The Guantánamo prison, made infamous by its opening-day photo of men in orange uniforms and on their knees, entered its 25th year on Sunday, holding the last 15 detainees from the war against terrorism.

The U.S. base in Guantánamo Bay, in southeast Cuba, is more than 100 years old and has about 4,200 residents. The prison opened on Jan. 11, 2002, with the arrival of 20 detainees from the war against Al Qaeda and the Taliban in Afghanistan.

Over the years, the U.S. military has held about 780 men and boys there, with the Bush administration repatriating about 500 of them.

Today the operation has a staff of 800 soldiers and civilians — more than 50 U.S. government workers for detainee.
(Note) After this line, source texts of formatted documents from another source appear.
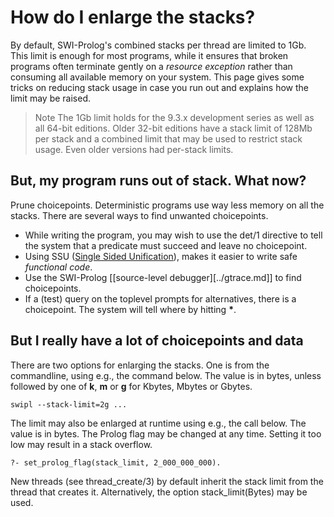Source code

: # How do I enlarge the stacks?

By default, SWI-Prolog's combined stacks per thread are limited to 1Gb.
This limit is enough for most programs, while it ensures that broken
programs often terminate gently on a _resource exception_ rather than
consuming all available memory on your system.  This page gives some
tricks on reducing stack usage in case you run out and explains how
the limit may be raised.

> Note The 1Gb limit holds for the 9.3.x development series as well
> as all 64-bit editions.  Older 32-bit editions have a stack limit
> of 128Mb per stack and a combined limit that may be used to restrict
> stack usage.  Even older versions had per-stack limits.


## But, my program runs out of stack. What now?

Prune choicepoints. Deterministic programs use way less memory on all
the stacks.  There are several ways to find unwanted choicepoints.

  - While writing the program, you may wish to use the det/1 directive
    to tell the system that a predicate must succeed and leave no
	choicepoint.
  - Using SSU ([Single Sided Unification](<swi:pldoc/man?section=ssu>)),
    makes it easier to write safe _functional code_.
  - Use the SWI-Prolog [[source-level debugger][../gtrace.md]]
    to find choicepoints.
  - If a (test) query on the toplevel prompts for alternatives, there
    is a choicepoint. The system will tell where by hitting __*__.


## But I really have a lot of choicepoints and data

There are two options for enlarging the stacks.  One is from the commandline,
using e.g., the command below.  The value is in bytes, unless followed by one
of __k__, __m__ or __g__ for Kbytes, Mbytes or Gbytes.

    swipl --stack-limit=2g ...

The limit may also be enlarged at runtime using e.g., the call below.   The
value is in bytes.  The Prolog flag may be changed at any time.   Setting it
too low may result in a stack overflow.

    ?- set_prolog_flag(stack_limit, 2_000_000_000).

New threads (see thread_create/3) by default inherit the stack limit from the
thread that creates it.  Alternatively, the option stack_limit(Bytes) may be
used.
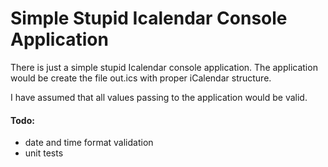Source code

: # Simple Stupid Icalendar Console Application

There is just a simple stupid Icalendar console application. 
The application would be create the file out.ics with proper iCalendar structure. 

I have assumed that all values passing to the application would be valid.


#### Todo:

- date and time format validation
- unit tests
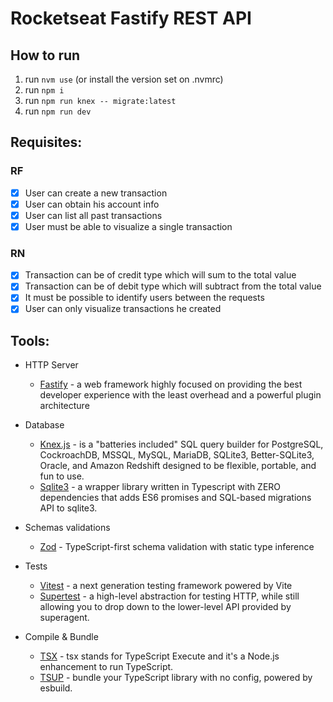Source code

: # Rocketseat Fastify REST API

## How to run

1. run `nvm use` (or install the version set on .nvmrc)
2. run `npm i`
3. run `npm run knex -- migrate:latest`
4. run `npm run dev`

## Requisites:

### RF

- [x] User can create a new transaction
- [x] User can obtain his account info
- [x] User can list all past transactions
- [x] User must be able to visualize a single transaction

### RN

- [x] Transaction can be of credit type which will sum to the total value
- [x] Transaction can be of debit type which will subtract from the total value
- [x] It must be possible to identify users between the requests
- [x] User can only visualize transactions he created

## Tools:

- HTTP Server

  - [Fastify](https://fastify.dev/) - a web framework highly focused on providing the best developer experience with the least overhead and a powerful plugin architecture

- Database

  - [Knex.js](https://knexjs.org/) - is a "batteries included" SQL query builder for PostgreSQL, CockroachDB, MSSQL, MySQL, MariaDB, SQLite3, Better-SQLite3, Oracle, and Amazon Redshift designed to be flexible, portable, and fun to use.
  - [Sqlite3](https://github.com/kriasoft/node-sqlite?tab=readme-ov-file#install-sqlite3) - a wrapper library written in Typescript with ZERO dependencies that adds ES6 promises and SQL-based migrations API to sqlite3.

- Schemas validations

  - [Zod](https://zod.dev/) - TypeScript-first schema validation with static type inference

- Tests

  - [Vitest](https://vitest.dev/guide/) - a next generation testing framework powered by Vite
  - [Supertest](https://github.com/ladjs/supertest) - a high-level abstraction for testing HTTP, while still allowing you to drop down to the lower-level API provided by superagent.

- Compile & Bundle

  - [TSX](https://tsx.is/) - tsx stands for TypeScript Execute and it's a Node.js enhancement to run TypeScript.
  - [TSUP](https://tsup.egoist.dev/) - bundle your TypeScript library with no config, powered by esbuild.
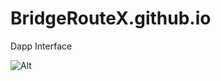 # BridgeRouteX.github.io
Dapp Interface
<!--
node v20.x

## Framework: VITE (React) Typescrypt + SWC
### Setup:
npm create vite@latest

## Plugins added
### Tailwind CSS
    [npm install -D tailwindcss postcss autoprefixer]
    https://tailwindcss.com/docs/guides/vite

### Vitest
    [npm install -D vitest]
    https://vitest.dev/guide/

    - For tests coverage, change "test" value in 'package.json'
        "scripts": { "test": vitest }
        "scripts": { "test": "vitest --coverage"}
-->

![Alt](https://repobeats.axiom.co/api/embed/0c54d34ad89462206655cffb2eb42d8411ae7d6d.svg "Repobeats analytics image")
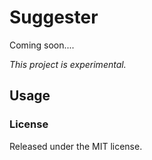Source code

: # Suggester

Coming soon....

*This project is experimental.*

## Usage

### License

Released under the MIT license.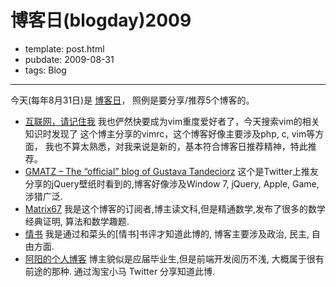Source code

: 
# 博客日(blogday)2009

- template: post.html
- pubdate: 2009-08-31
- tags: Blog

----

今天(每年8月31日)是 [博客日](http://www.blogday.org/cn.htm)，
照例是要分享/推荐5个博客的。

* [互联网，请记住我](http://www.162cm.com/)
    我也俨然快要成为vim重度爱好者了，今天搜索vim的相关知识时发现了
    这个博主分享的vimrc，这个博客好像主要涉及php, c, vim等方面，
    我也不算太熟悉，对我来说是新的，基本符合博客日推荐精神，特此推荐。
* [GMATZ – The “official” blog of Gustava Tandeciorz](http://www.gmtaz.com/)
    这个是Twitter上推友分享的jQuery壁纸时看到的,博客好像涉及Window 7,
    jQuery, Apple, Game,涉猎广泛.
* [Matrix67](http://www.matrix67.com/blog/)
    我是这个博客的订阅者,博主读文科,但是精通数学,发布了很多的数学经典证明,
    算法和数学趣题.
* [情书](http://www.drunkpiano-liuyu.net/)
    我是通过和菜头的[情书]书评才知道此博的, 博客主要涉及政治, 民主, 自由方面.
* [阿阳的个人博客](http://yyfrankyy.com/blog/)
    博主貌似是应届毕业生,但是前端开发阅历不浅, 大概属于很有前途的那种.
    通过淘宝小马 Twitter 分享知道此博.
In the past year, the Trump administration has used the base as a transit hub for federal prisoners, including about 775 migrants held there for days or weeks.

In a secret operation this month, a U.S. military cargo plane brought the deposed Venezuelan President Nicolás Maduro and his wife, Cilia Flores, to the base on the day of their capture by U.S. forces.

They were there a matter of minutes before they were taken across an airstrip to a large Justice Department passenger plane that flew them to New York for detention and federal charges.

But in 2026 the focus could return to the cases before the national security court at the remote base, which was created after the Sept. 11, 2001, attacks.

Wartime Prison

The remaining 15 wartime prisoners at Guantánamo, ages 46 to 64, have been held in a single building since last year and are rarely seen by anybody but their guards and lawyers.

Khalid Shaikh Mohammed, who is accused of being the mastermind of the Sept. 11 plot, has been there for nearly 20 years and has not yet faced trial.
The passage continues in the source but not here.